In science and mathematics, data often spans several orders of magnitude, or follows a non-linear growth pattern. A semi-log plot is a specialized graphing technique used to visualize exponential functions as straight lines. This process is often called linearization.

The Concept of Linearization

When you graph an exponential function like $y = ab^x$ on a standard Cartesian coordinate system (linear scales on both axes), the result is a curve. Determining specific parameters (like $a$ and $b$) just by looking at a curve is difficult.

However, if we transform the output values using logarithms, the exponential relationship transforms into a linear one.
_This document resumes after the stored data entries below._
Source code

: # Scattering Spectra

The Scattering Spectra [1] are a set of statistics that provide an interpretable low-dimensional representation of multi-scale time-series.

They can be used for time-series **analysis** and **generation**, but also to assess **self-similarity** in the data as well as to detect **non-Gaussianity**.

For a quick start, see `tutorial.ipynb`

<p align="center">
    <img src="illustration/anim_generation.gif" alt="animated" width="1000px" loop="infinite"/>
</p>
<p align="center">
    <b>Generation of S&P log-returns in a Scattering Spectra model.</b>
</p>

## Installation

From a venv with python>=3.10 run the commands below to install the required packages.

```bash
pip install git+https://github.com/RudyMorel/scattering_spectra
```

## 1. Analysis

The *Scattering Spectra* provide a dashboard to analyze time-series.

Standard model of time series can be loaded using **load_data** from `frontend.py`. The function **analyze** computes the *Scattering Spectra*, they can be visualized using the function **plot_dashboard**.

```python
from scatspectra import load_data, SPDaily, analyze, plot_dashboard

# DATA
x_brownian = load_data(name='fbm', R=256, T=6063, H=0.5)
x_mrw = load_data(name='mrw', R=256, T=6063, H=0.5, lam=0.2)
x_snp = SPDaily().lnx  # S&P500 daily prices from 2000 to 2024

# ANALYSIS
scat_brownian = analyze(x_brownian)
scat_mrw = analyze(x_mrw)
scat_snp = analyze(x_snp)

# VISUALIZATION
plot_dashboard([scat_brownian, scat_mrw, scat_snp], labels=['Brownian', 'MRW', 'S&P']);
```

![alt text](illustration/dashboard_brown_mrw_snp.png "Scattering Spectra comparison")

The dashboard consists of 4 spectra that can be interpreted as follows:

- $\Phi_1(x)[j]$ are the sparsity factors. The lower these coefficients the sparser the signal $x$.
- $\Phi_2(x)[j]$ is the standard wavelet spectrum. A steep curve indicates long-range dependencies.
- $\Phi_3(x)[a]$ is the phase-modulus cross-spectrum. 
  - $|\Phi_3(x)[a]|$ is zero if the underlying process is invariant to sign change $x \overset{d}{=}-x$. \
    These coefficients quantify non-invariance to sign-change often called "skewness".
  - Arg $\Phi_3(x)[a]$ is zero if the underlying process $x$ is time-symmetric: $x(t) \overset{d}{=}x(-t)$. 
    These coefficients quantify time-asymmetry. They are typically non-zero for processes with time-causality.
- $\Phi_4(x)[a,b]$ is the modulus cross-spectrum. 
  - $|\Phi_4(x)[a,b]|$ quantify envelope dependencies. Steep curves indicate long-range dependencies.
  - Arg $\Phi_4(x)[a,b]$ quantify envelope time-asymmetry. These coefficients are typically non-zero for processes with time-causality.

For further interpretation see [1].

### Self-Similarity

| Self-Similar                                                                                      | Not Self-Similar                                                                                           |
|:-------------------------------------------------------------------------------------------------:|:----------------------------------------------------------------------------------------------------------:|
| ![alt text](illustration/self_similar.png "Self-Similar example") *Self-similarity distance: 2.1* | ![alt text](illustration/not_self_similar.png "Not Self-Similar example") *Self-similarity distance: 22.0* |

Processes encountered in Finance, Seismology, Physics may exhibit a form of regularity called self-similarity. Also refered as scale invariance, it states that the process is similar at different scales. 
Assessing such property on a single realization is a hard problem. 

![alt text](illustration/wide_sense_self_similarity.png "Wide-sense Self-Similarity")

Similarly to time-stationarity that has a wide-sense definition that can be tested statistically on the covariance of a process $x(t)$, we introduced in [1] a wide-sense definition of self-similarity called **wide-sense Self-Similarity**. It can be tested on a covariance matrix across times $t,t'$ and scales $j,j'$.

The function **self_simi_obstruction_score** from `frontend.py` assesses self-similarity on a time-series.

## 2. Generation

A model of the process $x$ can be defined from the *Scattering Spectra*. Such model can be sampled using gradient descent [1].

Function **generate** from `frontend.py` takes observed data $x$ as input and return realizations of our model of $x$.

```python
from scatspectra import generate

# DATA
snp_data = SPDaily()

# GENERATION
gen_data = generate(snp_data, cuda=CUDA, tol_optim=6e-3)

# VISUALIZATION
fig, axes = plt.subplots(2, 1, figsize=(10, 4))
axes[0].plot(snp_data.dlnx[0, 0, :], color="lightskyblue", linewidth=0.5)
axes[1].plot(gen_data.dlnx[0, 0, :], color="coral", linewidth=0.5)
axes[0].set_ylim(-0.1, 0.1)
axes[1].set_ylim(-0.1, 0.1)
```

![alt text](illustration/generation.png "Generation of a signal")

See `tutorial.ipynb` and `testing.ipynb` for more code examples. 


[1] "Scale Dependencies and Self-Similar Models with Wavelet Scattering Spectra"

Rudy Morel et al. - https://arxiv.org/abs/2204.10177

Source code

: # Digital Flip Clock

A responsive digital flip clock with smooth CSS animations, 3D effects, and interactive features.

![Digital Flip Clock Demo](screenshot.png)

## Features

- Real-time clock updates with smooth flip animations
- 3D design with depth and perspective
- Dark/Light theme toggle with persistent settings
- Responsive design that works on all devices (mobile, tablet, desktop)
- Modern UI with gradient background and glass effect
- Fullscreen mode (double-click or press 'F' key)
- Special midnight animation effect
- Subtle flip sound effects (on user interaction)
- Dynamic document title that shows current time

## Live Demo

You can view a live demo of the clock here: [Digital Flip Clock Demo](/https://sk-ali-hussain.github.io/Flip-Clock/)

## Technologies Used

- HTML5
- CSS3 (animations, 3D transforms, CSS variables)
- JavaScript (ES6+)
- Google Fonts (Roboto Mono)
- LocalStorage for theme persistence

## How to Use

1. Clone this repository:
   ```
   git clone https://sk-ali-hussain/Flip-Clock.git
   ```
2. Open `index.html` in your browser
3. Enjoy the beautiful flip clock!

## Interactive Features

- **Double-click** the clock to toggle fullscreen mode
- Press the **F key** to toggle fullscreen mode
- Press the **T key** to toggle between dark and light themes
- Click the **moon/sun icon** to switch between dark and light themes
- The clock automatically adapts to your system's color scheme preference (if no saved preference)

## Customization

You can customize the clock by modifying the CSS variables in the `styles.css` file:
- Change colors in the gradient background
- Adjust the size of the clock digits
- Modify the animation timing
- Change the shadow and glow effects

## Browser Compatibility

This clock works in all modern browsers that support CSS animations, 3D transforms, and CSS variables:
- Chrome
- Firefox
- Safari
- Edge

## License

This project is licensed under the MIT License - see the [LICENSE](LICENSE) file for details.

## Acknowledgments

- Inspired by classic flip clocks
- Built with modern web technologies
This allows us to use linear regression tools or simple slope calculations to model the data.

Standard Plot: $x$ vs. $y$ produces a curve.
Semi-Log Plot: $x$ vs. $\log(y)$ (or $\ln(y)$) produces a straight line.

Comparison of an exponential curve on a linear scale versus a straight line on a semi-log scale

Deriving the Linear Form

To understand why this works, we apply properties of logarithms to the standard exponential equation.

Starting with the exponential model:
y = a \cdot b^x

Take the logarithm (natural or base 10) of both sides:
\ln(y) = \ln(a \cdot b^x)

Apply the product rule of logarithms ($\ln(mn) = \ln m + \ln n$):
\ln(y) = \ln(a) + \ln(b^x)

Apply the power rule of logarithms ($\ln(x^p) = p \ln x$):
\ln(y) = \ln(a) + x \cdot \ln(b)

Rearrange to look like the slope-intercept form ($Y = mx + k$):
\underbrace{\ln(y)}{Y} = \underbrace{(\ln b)}{m} \cdot x + \underbrace{\ln(a)}_{k}

In this linearized equation:

The input represents $x$.
The output represents $\ln(y)$ (the log of the original data).
The slope ($m$) represents $\ln(b)$ (the log of the growth factor).
The y-intercept ($k$) represents $\ln(a)$ (the log of the initial value).

Analyzing Data from Semi-Log Plots

If you are given a data set or a graph where the $y$-axis is on a logarithmic scale and the data forms a line, you can conclude the underlying relationship is exponential.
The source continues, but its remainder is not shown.